Slieve Breagh, also called Slieve na gCearc in the past according to the OS letters (Herity 2001, 46), is an ENE-WSW ridge (L of summit c. 500m) that is part of an ENE-WSW line of hills with high cols between the summit ridges that extends from Rathkenny, Co. Meath, to Clogher Head. Breagh is derived from Brega (the heights) which is also the name of the Meath territory but the meaning of Cearc is uncertain. The E end of this summit and much of its S face in Creewood townland is reclaimed pasture but the remainder in Rathbranchurch is unchanged from the 1836 edition of the OS 6-inch map and preserves a collection of earthwork monuments, consisting mostly of barrows and raths as well as some hut-sites and house-sites that were recorded in the 1950s (de Paor and Ó h-Eochaidhe 1956).

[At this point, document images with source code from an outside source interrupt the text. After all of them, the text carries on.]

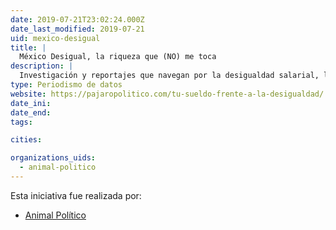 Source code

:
 ```yaml
---
date: 2019-07-21T23:02:24.000Z
date_last_modified: 2019-07-21
uid: mexico-desigual
title: |
  México Desigual, la riqueza que (NO) me toca
description: |
  Investigación y reportajes que navegan por la desigualdad salarial, la distribución de los ingresos y las políticas públicas para combatir la pobreza  en un país como México.
type: Periodismo de datos
website: https://pajaropolitico.com/tu-sueldo-frente-a-la-desigualdad/
date_ini: 
date_end: 
tags:

cities: 

organizations_uids:
  - animal-politico
---
```


Esta iniciativa fue realizada por:

- [Animal Político](/organizaciones/animal-politico)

The earthworks sometimes impinge on each other, but as the area is now largely overgrown it is not possible to examine them closely in order to determine the sequence of monument construction. This barrow (1) was located on a lower shoulder at the W extent of the complex and within the cultivated area. It was characterised as a low mound defined by a fosse and outer bank (ext. diam. c. 5m) (ibid. 100) but its visible profile was not discernible in 1984 (SMR file).
This monument is subject to a preservation order made under the National Monuments Acts 1930 to 2014 (PO no. 11/1956).
See the attached plan of the monuments from dePaor and Ó h-Eochaidhe 1956, fig. 2
The above description is derived from the published 'Archaeological Inventory of County Meath' (Dublin: Stationery Office, 1987). In certain instances the entries have been revised and updated in the light of recent research.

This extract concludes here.